### YOUR OBJECTIVE
Return the lines below that carry the word "Algebra".

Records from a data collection
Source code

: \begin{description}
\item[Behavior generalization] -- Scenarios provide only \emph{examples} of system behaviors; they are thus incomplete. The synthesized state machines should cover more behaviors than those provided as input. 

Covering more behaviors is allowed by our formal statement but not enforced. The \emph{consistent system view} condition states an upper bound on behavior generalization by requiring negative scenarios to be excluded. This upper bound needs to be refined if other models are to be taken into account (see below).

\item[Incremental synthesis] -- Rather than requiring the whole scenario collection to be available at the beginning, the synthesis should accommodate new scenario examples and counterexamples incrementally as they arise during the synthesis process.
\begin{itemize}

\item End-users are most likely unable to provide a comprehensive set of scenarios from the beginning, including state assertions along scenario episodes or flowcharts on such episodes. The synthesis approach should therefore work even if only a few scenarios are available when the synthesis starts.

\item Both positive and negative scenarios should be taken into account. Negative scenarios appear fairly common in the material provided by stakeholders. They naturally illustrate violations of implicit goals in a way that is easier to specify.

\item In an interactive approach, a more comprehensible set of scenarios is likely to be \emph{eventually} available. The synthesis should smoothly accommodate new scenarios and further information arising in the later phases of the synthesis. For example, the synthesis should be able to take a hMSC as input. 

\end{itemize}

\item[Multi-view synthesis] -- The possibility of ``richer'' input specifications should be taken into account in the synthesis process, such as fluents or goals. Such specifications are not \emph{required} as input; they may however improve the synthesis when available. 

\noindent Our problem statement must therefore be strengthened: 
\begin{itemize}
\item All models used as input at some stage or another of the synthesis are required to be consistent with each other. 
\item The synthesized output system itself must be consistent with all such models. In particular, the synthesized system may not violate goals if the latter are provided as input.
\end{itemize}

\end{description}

...

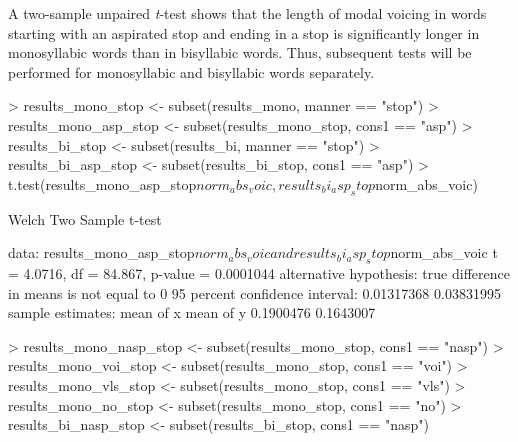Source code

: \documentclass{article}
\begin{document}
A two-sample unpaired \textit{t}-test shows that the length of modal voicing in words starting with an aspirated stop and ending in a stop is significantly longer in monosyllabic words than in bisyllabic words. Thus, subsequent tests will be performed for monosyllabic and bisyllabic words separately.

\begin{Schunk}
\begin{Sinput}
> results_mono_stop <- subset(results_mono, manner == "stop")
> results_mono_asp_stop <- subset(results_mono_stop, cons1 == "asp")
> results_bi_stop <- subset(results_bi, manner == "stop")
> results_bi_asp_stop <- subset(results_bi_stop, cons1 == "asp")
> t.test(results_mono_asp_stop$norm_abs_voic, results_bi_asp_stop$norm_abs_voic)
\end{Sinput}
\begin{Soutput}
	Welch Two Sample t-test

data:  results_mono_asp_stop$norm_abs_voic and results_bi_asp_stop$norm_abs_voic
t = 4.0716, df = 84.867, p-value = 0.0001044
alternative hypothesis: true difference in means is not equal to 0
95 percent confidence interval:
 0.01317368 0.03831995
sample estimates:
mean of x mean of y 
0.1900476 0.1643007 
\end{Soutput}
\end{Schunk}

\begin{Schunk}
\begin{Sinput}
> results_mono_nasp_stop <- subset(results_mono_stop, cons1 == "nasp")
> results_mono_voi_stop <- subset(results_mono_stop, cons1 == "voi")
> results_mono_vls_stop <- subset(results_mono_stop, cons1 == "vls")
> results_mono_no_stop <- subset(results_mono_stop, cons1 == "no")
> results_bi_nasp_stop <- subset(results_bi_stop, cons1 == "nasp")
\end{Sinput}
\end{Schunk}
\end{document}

--

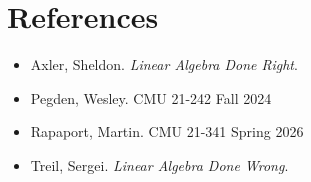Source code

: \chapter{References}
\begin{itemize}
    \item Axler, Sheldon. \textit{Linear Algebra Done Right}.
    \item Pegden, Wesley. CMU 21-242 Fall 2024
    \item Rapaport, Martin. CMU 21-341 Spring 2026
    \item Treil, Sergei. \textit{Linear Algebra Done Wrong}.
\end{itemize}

### WRITTEN REPLY
    \item Axler, Sheldon. \textit{Linear Algebra Done Right}.
    \item Treil, Sergei. \textit{Linear Algebra Done Wrong}.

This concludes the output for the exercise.